The present invention generally relates to nozzles for forming and directing composite fluid sprays. More specifically, the present invention relates to nozzles for use in solid particle spray systems employing lubricants and dense fluids such as solid carbon dioxide.
Use of composite sprays for lubrication, cooling or both, is widely known in the art. Composite sprays are typically employed during machining processes requiring selective thermal control and/or lubrication during lathe machining, board cutting, wafer singulation or active electronic component thermal cycling. Composite sprays are also employed in high-speed metalworking and machining operations, such as turning, milling, facing, threading, boring and grooving, to extend insert life and provide for more precise machining.

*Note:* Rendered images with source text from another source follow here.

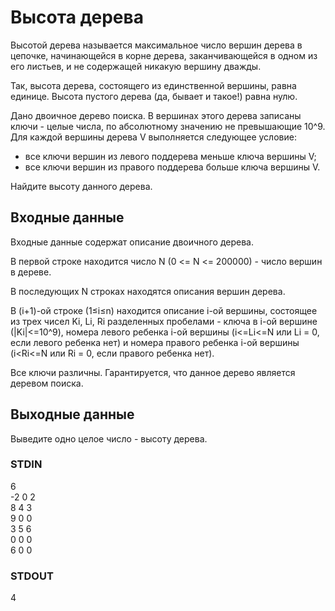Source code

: # Высота дерева
Высотой дерева называется максимальное число вершин дерева в цепочке, начинающейся в корне дерева, заканчивающейся в одном из его листьев, и не содержащей никакую вершину дважды. 
  
Так, высота дерева, состоящего из единственной вершины, равна единице. Высота пустого дерева (да, бывает и такое!) равна нулю.  
  
Дано двоичное дерево поиска. В вершинах этого дерева записаны ключи - целые числа, по абсолютному значению не превышающие 10^9. Для каждой вершины дерева V выполняется следующее условие: 
- все ключи вершин из левого поддерева меньше ключа вершины V;
- все ключи вершин из правого поддерева больше ключа вершины V.

Найдите высоту данного дерева.

## Входные данные
Входные данные содержат описание двоичного дерева.  
  
В первой строке находится число N (0 <= N <= 200000) - число вершин в дереве.  
  
В последующих N строках находятся описания вершин дерева.  

В (i+1)-ой строке (1≤i≤n) находится описание i-ой вершины, состоящее из трех чисел Ki, Li, Ri разделенных пробелами - ключа в i-ой вершине (\|Ki\|<=10^9),
номера левого ребенка i-ой вершины (i<=Li<=N или Li = 0, если левого ребенка нет) и номера правого ребенка i-ой вершины (i<Ri<=N или Ri = 0, если правого ребенка нет).  
  
Все ключи различны. Гарантируется, что данное дерево является деревом поиска.

## Выходные данные
Выведите одно целое число - высоту дерева.

### STDIN
6  
-2 0 2  
8 4 3  
9 0 0  
3 5 6  
0 0 0  
6 0 0

### STDOUT
4
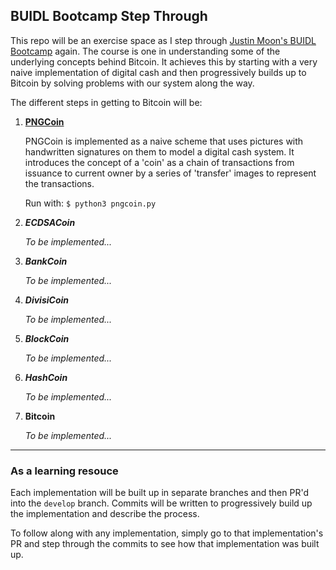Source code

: ## BUIDL Bootcamp Step Through

This repo will be an exercise space as I step through [Justin Moon's BUIDL Bootcamp](https://mooniversity.io/courses/digital-cash) again. The course is one in understanding some of the underlying concepts behind Bitcoin. It achieves this by starting with a very naive implementation of digital cash and then progressively builds up to Bitcoin by solving problems with our system along the way.

The different steps in getting to Bitcoin will be:
1. [**PNGCoin**](https://github.com/vindard/python-bitcoin-buidl-bootcamp/pull/1)

    PNGCoin is implemented as a naive scheme that uses pictures with handwritten signatures on them to model a digital cash system. It introduces the concept of a 'coin' as a chain of transactions from issuance to current owner by a series of 'transfer' images to represent the transactions.

    Run with: `$ python3 pngcoin.py`

1. ***ECDSACoin***

    *To be implemented...*

1. ***BankCoin***

    *To be implemented...*

1. ***DivisiCoin***

    *To be implemented...*

1. ***BlockCoin***

    *To be implemented...*

1. ***HashCoin***

    *To be implemented...*

1. **Bitcoin**

    *To be implemented...*

---

### As a learning resouce

Each implementation will be built up in separate branches and then PR'd into the `develop` branch. Commits will be written to progressively build up the implementation and describe the process.

To follow along with any implementation, simply go to that implementation's PR and step through the commits to see how that implementation was built up.
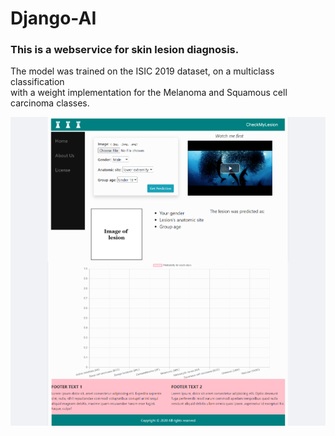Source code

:# Django-AI

### This is a webservice for skin lesion diagnosis.
The model was trained on the ISIC 2019 dataset, on a multiclass classification <br/>  with
a weight implementation for the Melanoma and Squamous cell carcinoma classes.

![image](django_ai.png)
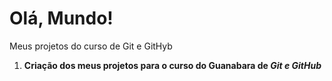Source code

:# Olá, Mundo!
Meus projetos do curso de Git e GitHyb
1. __Criação dos meus projetos para o curso do Guanabara de *Git e GitHub*__
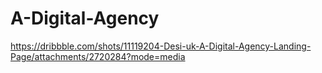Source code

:# A-Digital-Agency

https://dribbble.com/shots/11119204-Desi-uk-A-Digital-Agency-Landing-Page/attachments/2720284?mode=media
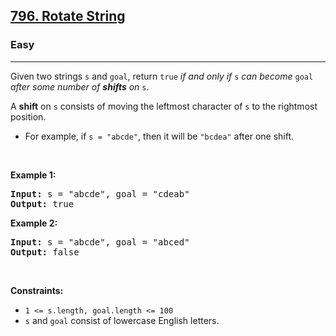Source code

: <h2><a href="https://leetcode.com/problems/rotate-string/">796. Rotate String</a></h2><h3>Easy</h3><hr><div style="user-select: auto;"><p style="user-select: auto;">Given two strings <code style="user-select: auto;">s</code> and <code style="user-select: auto;">goal</code>, return <code style="user-select: auto;">true</code> <em style="user-select: auto;">if and only if</em> <code style="user-select: auto;">s</code> <em style="user-select: auto;">can become</em> <code style="user-select: auto;">goal</code> <em style="user-select: auto;">after some number of <strong style="user-select: auto;">shifts</strong> on</em> <code style="user-select: auto;">s</code>.</p>

<p style="user-select: auto;">A <strong style="user-select: auto;">shift</strong> on <code style="user-select: auto;">s</code> consists of moving the leftmost character of <code style="user-select: auto;">s</code> to the rightmost position.</p>

<ul style="user-select: auto;">
	<li style="user-select: auto;">For example, if <code style="user-select: auto;">s = "abcde"</code>, then it will be <code style="user-select: auto;">"bcdea"</code> after one shift.</li>
</ul>

<p style="user-select: auto;">&nbsp;</p>
<p style="user-select: auto;"><strong style="user-select: auto;">Example 1:</strong></p>
<pre style="user-select: auto;"><strong style="user-select: auto;">Input:</strong> s = "abcde", goal = "cdeab"
<strong style="user-select: auto;">Output:</strong> true
</pre><p style="user-select: auto;"><strong style="user-select: auto;">Example 2:</strong></p>
<pre style="user-select: auto;"><strong style="user-select: auto;">Input:</strong> s = "abcde", goal = "abced"
<strong style="user-select: auto;">Output:</strong> false
</pre>
<p style="user-select: auto;">&nbsp;</p>
<p style="user-select: auto;"><strong style="user-select: auto;">Constraints:</strong></p>

<ul style="user-select: auto;">
	<li style="user-select: auto;"><code style="user-select: auto;">1 &lt;= s.length, goal.length &lt;= 100</code></li>
	<li style="user-select: auto;"><code style="user-select: auto;">s</code> and <code style="user-select: auto;">goal</code> consist of lowercase English letters.</li>
</ul>
</div>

There exist in the art several examples of nozzles which are employed to direct composite sprays onto substrates, work pieces, and the like, in manufacturing or industrial processes. Such examples include U.S. Pat. Nos. 3,985,302, 4,555,059, 4,195,780 and 5,725,154. Each of the aforementioned, however, have shortcomings in the application of composite sprays for lubricating and cooling purposes, more especially the application of cryogenic composite sprays for lubricating and cooling purposes.
Efficient and effective application of cryogenic composite sprays to machined substrates presents several challenges. When sufficiently high spray velocities are employed to provide enough energy to reach cutting zone surfaces, the majority of the spray tends to deflect from or stream around the cutting zone surfaces rather than impinge upon them. When low velocity sprays are employed, critical surfaces with recesses or complex surfaces cannot be penetrated effectively. Also, it is known that oil droplets, evenly finely atomized, tend to agglomerate into larger droplets during transition from spray nozzles to surfaces. This phenomenon interferes with the even distribution of coolants and lubricants on machined surfaces and causes a large portion of the atomized spray to miss the substrate entirely if positioned at a location too far away from the substrate being machined, wasting a portion of the applied spray. More importantly, though, cryogenic composite sprays comprising a lubricating component, such as an oil, and a cooling component, such as liquid/solid carbon dioxide, tend to be the most problematic in applying because the temperatures necessary to employ the coolant cause the lubricant to either solidify, gel or make non-atomizable. This problem is exacerbated when mixing of the cryogenic composite spray occurs within the nozzle, resulting in inconsistent spray patterns and/or the nozzle becoming clogged with agglomerated lubricant or cleaning agent.